# Center piece is stealin all my bass!



## redsunx (Apr 5, 2007)

Well i have surround sound and the sub acts as a speaker but very powerful but when ever i put in the center piece all the bass goes away the centerpeice takes just about all the sound I've monkyed with all the settings known to man just cant get it. JVC RX817V reciver, cambridge soundworks speakers and sub

btw when i take out the center piece the right speakers (according to my position) stop and i have to turn them off? (yeah, i do) then sound works


----------



## yustr (Sep 27, 2004)

It sure sounds like you've got some wires crossed somewhere. 

What I'd do is go back to square one. Disconnect everything. Including all sources and speakers. Then hook up your speakers per instructions. If the sub has a line level input connect that to the Sub Out of the JVC - set the adjustments on the sub to their middle position. Then make sure the JVC menu settings are correct - you may need to tell it that there is, in fact, a sub hooked up, and set your speakers to "small". Then run through the test tones. You should hear it step through each speaker and the sub. If you don't hear the tone in each speaker, check each wire and the settings again. If one or more works but others don't, try switching the speaker wires around to determine if its a failed speaker or failed output. 

Once you're sure you've got the speakers hooked up correctly and they work, add one source at a time. Start with your DVD player making sure you've got the digital and analog leads going to the right inputs on the JVC. Then switch to that source (you may have to tell the JVC which input to use) set surround to automatic and listen for each speaker. If you don't hear sound from one speaker you know it's either the source or a setting in the JVC (because you've already determined that the speakers work correctly.) Most likely it's the settings so check these again per your owner's manual.

Be methodical and you'll figure it out in no time.


----------



## redsunx (Apr 5, 2007)

No dice when i took out the center peice for expiremntation it was intense i could but a rat under there and kill so im guessin the centerpice is just a *****


----------



## yustr (Sep 27, 2004)

A center channel speaker is really no different than any of the others - unless Cambridge is doing something different than everyone else - like doing some internal surround processing within the speaker. What is the model number of the Cambridge?
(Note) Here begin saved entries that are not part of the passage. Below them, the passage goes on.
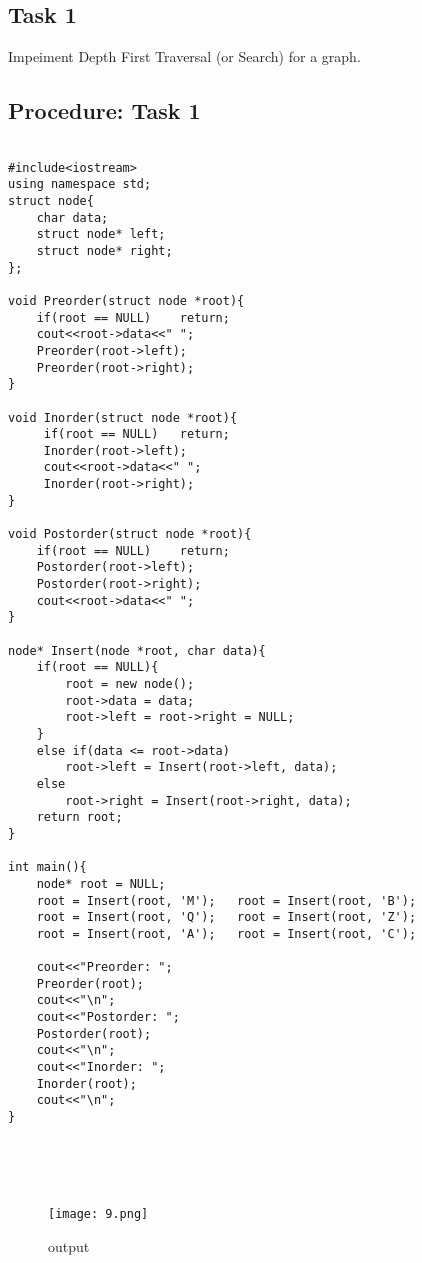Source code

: \documentclass[11pt]{article}            %
\begin{document}
\subsection{ Task 1 }     

Impeiment Depth First Traversal (or Search) for a graph.

\subsection{Procedure: Task 1 }    
 

\begin{lstlisting}

#include<iostream>
using namespace std;
struct node{
	char data;
	struct node* left;
	struct node* right;
};

void Preorder(struct node *root){
	if(root == NULL)	return;
	cout<<root->data<<" ";
	Preorder(root->left);
	Preorder(root->right);
}

void Inorder(struct node *root){
	 if(root == NULL)	return;
	 Inorder(root->left);
	 cout<<root->data<<" ";
	 Inorder(root->right);
}

void Postorder(struct node *root){
	if(root == NULL)	return;
	Postorder(root->left);
	Postorder(root->right);
	cout<<root->data<<" ";
}

node* Insert(node *root, char data){
	if(root == NULL){
		root = new node();
		root->data = data;
		root->left = root->right = NULL;
	}
	else if(data <= root->data)
		root->left = Insert(root->left, data);
	else
		root->right = Insert(root->right, data);
	return root;
}

int main(){
	node* root = NULL;
	root = Insert(root, 'M');	root = Insert(root, 'B');
	root = Insert(root, 'Q');	root = Insert(root, 'Z');
	root = Insert(root, 'A');	root = Insert(root, 'C');
	
	cout<<"Preorder: ";
	Preorder(root);
	cout<<"\n";
	cout<<"Postorder: ";
	Postorder(root);
	cout<<"\n";
	cout<<"Inorder: ";
	Inorder(root);
	cout<<"\n";
}





\end{lstlisting}
\begin{figure*}
\centering
  \texttt{[image: 9.png]}
\caption{output}
\label{Figure:3}    
\end{figure*} 




 
\end{document}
Try exchanging the center with one of the other speakers. Does the problem go away?


----------



## redsunx (Apr 5, 2007)

Yes, its fine when I do that, and I'm not sure about the model types of these speakers


----------



## yustr (Sep 27, 2004)

Good, we've isolated it to the center channel speaker. Are there any adjustments on it? If there are, try turning them all the way down and slowly moving them up. If not, I'd call Cambridge to see if they'll replace it. If not, maybe the store where you bought it will. In either case, don't take their first "No" as the end. Speakers should last 10 -15 years, easy.

The model number should be on the back of the sub or maybe on the back or bottom of each speaker.


----------



## redsunx (Apr 5, 2007)

No options for the center piece, just wires go in and out, but its got 5 speakers on it forgot to mention that, but anyways I called cambridge and they said they will see about this problem, I found the manaual "Cambridge SoundWorks II" is what it says, so im assuming its just like a second series of some kind.


----------